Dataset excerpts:
===============
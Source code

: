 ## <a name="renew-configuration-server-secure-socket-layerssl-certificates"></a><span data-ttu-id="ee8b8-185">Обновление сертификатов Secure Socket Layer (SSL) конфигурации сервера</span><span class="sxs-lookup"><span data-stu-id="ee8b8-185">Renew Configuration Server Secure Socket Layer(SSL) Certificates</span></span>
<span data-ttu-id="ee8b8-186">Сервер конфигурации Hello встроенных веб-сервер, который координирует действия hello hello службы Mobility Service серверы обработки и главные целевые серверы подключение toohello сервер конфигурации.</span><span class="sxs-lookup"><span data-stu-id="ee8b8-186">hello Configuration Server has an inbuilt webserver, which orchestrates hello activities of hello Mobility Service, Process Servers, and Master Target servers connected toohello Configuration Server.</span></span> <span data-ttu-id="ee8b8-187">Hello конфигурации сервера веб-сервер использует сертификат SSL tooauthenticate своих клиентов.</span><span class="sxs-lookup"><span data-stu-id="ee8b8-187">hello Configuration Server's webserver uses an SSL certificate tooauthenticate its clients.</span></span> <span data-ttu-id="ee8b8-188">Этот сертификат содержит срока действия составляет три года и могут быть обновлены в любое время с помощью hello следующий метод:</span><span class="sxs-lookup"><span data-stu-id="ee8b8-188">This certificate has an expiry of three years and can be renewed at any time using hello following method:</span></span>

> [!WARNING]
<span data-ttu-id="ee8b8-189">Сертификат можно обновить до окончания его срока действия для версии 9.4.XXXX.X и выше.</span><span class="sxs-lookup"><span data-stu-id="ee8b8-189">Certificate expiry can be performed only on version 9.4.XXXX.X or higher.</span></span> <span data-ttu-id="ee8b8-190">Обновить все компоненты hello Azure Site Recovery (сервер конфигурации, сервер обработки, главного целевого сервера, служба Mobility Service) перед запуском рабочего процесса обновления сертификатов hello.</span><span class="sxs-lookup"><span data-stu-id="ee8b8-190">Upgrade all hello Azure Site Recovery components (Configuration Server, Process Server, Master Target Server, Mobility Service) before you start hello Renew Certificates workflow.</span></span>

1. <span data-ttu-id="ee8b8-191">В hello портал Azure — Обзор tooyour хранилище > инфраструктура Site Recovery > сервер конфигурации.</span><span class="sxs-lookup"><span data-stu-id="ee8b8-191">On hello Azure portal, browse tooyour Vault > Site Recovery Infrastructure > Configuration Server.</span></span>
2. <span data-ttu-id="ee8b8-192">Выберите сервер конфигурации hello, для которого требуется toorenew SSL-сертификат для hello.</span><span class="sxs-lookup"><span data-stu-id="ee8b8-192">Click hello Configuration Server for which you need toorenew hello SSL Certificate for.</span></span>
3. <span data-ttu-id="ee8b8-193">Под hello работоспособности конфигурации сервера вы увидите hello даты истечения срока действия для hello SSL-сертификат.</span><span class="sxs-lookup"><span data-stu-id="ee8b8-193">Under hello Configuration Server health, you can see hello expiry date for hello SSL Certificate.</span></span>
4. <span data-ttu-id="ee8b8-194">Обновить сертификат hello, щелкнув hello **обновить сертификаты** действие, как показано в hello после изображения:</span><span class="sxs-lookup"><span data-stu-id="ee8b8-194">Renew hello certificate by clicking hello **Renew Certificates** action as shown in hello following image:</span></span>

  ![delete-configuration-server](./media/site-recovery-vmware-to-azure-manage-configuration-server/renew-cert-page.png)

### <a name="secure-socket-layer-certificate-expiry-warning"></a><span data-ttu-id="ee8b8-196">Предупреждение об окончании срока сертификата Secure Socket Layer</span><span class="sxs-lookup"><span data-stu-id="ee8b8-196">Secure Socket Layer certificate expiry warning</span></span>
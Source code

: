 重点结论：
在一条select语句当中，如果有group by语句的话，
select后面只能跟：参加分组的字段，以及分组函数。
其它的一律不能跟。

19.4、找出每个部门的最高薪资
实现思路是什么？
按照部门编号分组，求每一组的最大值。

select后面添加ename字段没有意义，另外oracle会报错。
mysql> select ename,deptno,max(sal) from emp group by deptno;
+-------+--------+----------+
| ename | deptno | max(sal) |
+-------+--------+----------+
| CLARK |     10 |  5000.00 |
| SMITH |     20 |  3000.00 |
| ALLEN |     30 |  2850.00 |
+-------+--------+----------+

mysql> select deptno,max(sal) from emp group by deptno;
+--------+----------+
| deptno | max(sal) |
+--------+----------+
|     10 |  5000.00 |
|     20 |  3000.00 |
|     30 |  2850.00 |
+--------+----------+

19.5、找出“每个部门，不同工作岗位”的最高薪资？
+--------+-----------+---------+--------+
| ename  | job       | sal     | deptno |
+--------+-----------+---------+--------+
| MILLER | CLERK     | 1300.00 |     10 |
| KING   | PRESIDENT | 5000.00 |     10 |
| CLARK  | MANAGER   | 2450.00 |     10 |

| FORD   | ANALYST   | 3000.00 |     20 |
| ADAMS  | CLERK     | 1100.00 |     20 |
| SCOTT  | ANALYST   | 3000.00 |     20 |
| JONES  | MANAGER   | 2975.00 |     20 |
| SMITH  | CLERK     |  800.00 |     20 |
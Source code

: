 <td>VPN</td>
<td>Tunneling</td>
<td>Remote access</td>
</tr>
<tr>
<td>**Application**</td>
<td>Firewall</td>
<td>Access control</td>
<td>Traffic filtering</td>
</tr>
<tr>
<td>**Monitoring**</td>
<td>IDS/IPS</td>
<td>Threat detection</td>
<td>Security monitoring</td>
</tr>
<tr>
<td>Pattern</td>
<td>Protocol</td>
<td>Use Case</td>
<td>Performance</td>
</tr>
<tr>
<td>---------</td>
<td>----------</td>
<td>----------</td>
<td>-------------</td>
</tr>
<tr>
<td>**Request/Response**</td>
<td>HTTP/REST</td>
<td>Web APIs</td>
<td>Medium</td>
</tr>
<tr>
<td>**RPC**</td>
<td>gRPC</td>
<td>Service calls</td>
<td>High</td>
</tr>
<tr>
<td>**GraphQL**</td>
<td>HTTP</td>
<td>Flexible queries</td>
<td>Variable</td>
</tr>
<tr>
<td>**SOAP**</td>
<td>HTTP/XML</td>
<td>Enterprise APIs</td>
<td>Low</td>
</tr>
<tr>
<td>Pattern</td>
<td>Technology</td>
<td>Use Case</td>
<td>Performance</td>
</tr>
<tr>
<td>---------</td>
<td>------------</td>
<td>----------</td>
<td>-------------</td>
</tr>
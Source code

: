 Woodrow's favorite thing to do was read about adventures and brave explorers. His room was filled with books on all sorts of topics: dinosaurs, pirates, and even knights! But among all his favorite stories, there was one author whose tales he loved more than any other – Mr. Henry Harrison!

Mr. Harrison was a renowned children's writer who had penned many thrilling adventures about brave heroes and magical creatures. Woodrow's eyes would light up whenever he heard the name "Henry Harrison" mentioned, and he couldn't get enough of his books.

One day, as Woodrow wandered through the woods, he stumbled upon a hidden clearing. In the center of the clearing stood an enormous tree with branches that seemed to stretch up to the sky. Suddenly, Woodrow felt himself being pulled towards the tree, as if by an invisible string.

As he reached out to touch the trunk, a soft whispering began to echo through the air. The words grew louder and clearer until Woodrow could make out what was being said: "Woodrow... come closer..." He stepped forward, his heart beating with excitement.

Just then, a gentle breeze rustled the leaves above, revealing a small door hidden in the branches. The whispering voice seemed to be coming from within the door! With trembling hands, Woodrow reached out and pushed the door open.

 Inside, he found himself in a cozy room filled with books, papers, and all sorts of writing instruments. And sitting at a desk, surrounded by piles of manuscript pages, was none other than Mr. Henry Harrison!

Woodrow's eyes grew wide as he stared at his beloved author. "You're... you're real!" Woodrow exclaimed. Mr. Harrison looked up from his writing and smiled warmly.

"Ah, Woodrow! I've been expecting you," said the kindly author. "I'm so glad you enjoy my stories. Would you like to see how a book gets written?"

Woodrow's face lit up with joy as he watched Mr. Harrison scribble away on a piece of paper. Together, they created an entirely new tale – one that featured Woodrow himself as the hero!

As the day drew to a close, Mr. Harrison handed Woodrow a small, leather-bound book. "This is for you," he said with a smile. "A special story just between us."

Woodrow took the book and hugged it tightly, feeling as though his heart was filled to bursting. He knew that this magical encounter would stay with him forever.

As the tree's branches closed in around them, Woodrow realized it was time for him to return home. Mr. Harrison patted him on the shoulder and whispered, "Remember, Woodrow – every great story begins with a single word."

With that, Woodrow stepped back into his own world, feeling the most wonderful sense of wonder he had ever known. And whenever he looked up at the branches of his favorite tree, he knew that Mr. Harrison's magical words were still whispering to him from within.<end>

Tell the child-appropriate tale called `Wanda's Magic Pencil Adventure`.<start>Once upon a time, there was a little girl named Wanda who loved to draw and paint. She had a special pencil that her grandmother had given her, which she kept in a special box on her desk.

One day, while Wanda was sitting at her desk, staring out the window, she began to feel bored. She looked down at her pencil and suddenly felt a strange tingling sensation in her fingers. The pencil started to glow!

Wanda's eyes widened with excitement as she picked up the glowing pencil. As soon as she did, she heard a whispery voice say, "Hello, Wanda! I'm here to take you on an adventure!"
===============
> [WHAT IS NEEDED]
Every line above that includes the word "SMITH" must appear in the answer.

> [YOUR SOLUTION]
| SMITH |     20 |  3000.00 |
| SMITH  | CLERK     |  800.00 |     20 |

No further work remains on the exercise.